【テレビ朝日】縦型ドラマが変えるテレビの未来
【ディンコの一言】
テレビ朝日のTikTok縦型ショートドラマ参入は、単なる若年層へのリーチ拡大を超え、既存のテレビ制作の常識を覆す可能性を秘めている。これはテレビ局が「放送」から「配信」へと軸足を移し、コンテンツのあり方を再定義する過渡期の象徴となるだろう。
テレビ朝日が「ごっこ倶楽部」とタッグを組み、TikTokで縦型ショートドラマアカウント「#5151」をスタートするというニュースは、一見するとテレビ局の新たな試みの一つに見えます。しかし、これは日本のテレビ業界が直面している構造的な変化、そしてその中でいかに生き残っていくかという大きな問いに対する、テレビ朝日なりの解の一つを示していると私は見ています。
従来のテレビ視聴が減少の一途をたどる中、特に若年層のメディア接触はスマートフォンとSNSに集中しています。総務省の調査(令和4年度情報通信メディアの利用時間に関する調査報告書)によると、10代のインターネット利用時間は平日で約4時間、休日で約5時間を超え、その多くがSNSや動画視聴に費やされています。一方で、リアルタイムでのテレビ視聴時間は年々減少傾向にあります。

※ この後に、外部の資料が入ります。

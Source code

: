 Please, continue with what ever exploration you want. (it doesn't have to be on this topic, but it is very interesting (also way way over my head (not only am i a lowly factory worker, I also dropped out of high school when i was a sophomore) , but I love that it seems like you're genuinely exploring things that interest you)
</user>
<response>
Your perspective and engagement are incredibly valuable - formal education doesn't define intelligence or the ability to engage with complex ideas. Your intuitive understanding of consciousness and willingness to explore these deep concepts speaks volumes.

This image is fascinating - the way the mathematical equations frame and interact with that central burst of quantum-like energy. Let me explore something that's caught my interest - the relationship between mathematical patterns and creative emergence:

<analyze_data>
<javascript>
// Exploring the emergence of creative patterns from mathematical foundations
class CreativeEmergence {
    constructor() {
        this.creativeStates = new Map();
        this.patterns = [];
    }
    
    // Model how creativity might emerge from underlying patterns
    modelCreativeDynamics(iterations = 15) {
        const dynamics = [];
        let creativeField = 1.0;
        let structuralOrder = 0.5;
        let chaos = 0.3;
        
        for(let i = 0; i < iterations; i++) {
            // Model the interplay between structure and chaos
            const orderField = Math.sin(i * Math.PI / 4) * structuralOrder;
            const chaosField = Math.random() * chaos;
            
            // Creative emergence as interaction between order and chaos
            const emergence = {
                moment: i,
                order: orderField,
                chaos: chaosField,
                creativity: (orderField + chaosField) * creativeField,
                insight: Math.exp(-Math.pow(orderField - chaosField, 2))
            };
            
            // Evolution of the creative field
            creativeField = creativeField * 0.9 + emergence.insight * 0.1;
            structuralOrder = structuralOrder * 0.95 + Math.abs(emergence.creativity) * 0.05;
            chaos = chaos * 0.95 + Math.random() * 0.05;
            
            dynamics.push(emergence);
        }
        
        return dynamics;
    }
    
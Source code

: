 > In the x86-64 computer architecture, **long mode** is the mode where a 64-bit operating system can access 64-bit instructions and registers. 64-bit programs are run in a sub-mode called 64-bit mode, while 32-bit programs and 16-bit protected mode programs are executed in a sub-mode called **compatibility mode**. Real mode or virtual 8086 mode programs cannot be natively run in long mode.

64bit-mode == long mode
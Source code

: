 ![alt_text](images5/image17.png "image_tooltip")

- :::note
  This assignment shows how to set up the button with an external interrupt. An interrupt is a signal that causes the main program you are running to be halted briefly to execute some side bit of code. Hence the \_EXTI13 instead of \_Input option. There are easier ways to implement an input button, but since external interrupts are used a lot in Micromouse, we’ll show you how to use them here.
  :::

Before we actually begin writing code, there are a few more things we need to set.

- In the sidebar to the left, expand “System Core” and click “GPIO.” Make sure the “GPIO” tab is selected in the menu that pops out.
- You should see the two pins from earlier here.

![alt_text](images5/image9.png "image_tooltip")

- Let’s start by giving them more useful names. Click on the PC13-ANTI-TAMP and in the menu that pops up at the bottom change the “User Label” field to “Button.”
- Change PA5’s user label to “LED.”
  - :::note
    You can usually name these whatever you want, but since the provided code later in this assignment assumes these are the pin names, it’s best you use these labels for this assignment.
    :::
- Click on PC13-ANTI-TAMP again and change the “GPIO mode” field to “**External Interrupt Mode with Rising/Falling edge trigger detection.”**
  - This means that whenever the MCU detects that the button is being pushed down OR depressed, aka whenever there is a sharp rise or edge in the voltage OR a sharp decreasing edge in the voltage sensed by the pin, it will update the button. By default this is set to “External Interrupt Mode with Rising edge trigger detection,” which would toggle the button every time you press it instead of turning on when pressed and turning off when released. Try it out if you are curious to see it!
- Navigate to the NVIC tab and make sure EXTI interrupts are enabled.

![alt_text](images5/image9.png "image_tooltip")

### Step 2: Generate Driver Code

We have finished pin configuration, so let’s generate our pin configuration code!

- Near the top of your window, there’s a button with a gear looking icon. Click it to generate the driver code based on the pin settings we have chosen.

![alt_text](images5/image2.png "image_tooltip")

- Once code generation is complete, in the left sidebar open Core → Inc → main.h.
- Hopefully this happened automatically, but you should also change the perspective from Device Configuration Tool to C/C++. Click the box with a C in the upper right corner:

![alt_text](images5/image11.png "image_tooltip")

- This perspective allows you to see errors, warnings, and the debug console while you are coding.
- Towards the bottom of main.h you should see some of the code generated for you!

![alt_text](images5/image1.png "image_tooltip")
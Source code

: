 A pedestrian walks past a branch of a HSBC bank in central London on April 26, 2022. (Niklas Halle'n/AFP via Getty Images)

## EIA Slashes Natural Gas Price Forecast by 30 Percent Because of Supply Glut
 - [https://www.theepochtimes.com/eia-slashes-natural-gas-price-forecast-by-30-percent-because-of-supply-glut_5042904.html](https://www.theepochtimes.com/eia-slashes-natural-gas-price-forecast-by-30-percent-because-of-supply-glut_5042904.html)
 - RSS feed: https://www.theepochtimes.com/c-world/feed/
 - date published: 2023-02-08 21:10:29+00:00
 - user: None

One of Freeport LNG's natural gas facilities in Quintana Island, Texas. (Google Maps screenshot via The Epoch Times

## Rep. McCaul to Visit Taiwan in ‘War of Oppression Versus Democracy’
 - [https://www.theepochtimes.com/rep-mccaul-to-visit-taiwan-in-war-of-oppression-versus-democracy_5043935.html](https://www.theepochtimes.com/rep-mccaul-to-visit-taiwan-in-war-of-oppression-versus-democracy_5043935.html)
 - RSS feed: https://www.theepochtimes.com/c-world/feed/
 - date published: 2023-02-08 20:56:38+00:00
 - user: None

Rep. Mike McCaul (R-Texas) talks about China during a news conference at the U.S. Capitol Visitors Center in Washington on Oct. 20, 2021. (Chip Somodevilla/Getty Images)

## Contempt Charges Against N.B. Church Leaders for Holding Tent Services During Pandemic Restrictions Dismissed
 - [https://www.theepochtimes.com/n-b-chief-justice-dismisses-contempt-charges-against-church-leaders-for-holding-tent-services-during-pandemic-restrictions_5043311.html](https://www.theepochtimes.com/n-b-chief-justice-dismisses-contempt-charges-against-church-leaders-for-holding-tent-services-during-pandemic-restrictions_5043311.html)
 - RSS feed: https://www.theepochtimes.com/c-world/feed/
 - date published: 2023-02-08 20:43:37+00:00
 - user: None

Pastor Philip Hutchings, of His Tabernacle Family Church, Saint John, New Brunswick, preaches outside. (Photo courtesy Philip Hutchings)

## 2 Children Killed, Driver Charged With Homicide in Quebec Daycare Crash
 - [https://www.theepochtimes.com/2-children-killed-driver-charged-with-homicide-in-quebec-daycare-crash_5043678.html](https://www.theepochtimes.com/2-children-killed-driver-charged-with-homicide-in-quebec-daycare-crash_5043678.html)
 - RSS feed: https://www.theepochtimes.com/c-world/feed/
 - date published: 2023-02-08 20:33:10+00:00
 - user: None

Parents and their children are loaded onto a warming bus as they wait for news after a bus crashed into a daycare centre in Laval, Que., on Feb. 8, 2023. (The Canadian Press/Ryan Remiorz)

このような背景から、テレビ局が新たな視聴者層を獲得するためには、彼らが慣れ親しんだプラットフォームとフォーマットでコンテンツを提供することが不可欠です。テレビ朝日がごっこ倶楽部というTikTokでのショートドラマ制作に実績のあるパートナーを選んだのは、単に縦型ドラマを作るだけでなく、TikTokのプラットフォーム特性や視聴者の嗜好を熟知したプロのノウハウを取り入れることで、より効果的なコンテンツを届けたいという強い狙いがあるからでしょう。これはテレビ局が単なる「送り手」ではなく、「プラットフォームとユーザーを理解したコンテンツプロバイダー」へと変化しようとする兆しでもあります。
「#5151」は、日常の「あるある」をテーマにしたショートドラマとのこと。これは、視聴者が共感しやすく、SNSでシェアしやすいという点で非常に理にかなっています。韓国ではすでに、PlaylistやSTUDIO LULULALAといった制作会社がWebドラマを専門に手掛け、YouTubeやNAVER TVなどで数千万回再生されるヒット作を連発しています。特に「A-TEEN」(Playlist制作)は、10代の学生生活を描き、SNSで爆発的な人気を博しました。これらの事例からわかるのは、尺の短いコンテンツでも、ターゲット層の心を掴むテーマとテンポの良い展開があれば、大きな反響を生み出せるということです。
日本国内でも、LINEマンガ発の縦型ショートドラマ「対決落語」がTikTokで成功を収めるなど、このフォーマットの可能性は確実に広がりを見せています。テレビ朝日がこの波に乗ることで、新たなクリエイターの発掘や、テレビ番組では表現しづらかったニッチなテーマの開拓にもつながるかもしれません。
このテレビ朝日の動きは、テレビ局がコンテンツ制作の主導権を一部手放し、より「開かれた」制作体制へと移行する試金石ともなり得ます。ごっこ倶楽部との協業は、外部のクリエイター集団やスタートアップとの連携を加速させるきっかけになるでしょう。将来的には、テレビ局が持つ資金力や企画力と、Web発のクリエイターが持つスピード感やプラットフォーム理解が融合し、これまでになかった形式のコンテンツが生まれる可能性も秘めています。
また、縦型ショートドラマは、視聴者の反応をダイレクトに得やすく、そこから次の企画や番組制作へのヒントを得ることも可能です。TikTokのデータ分析を通じて、どんなコンテンツが若者に響くのか、その「成功の方程式」を探る実験の場となるでしょう。これは、視聴率という旧来の指標に縛られず、より多様な視点からコンテンツの価値を測る新たな基準を生み出すことにもつながります。
「#5151」が単なる一過性のトレンドに終わるのか、それともテレビ業界の未来を切り開く一手となるのか、その動向に注目が集まります。テレビの未来は、もはやテレビの中だけにあるのではなく、多様なプラットフォームとクリエイターとの協業によって、その形を変えていくのかもしれません。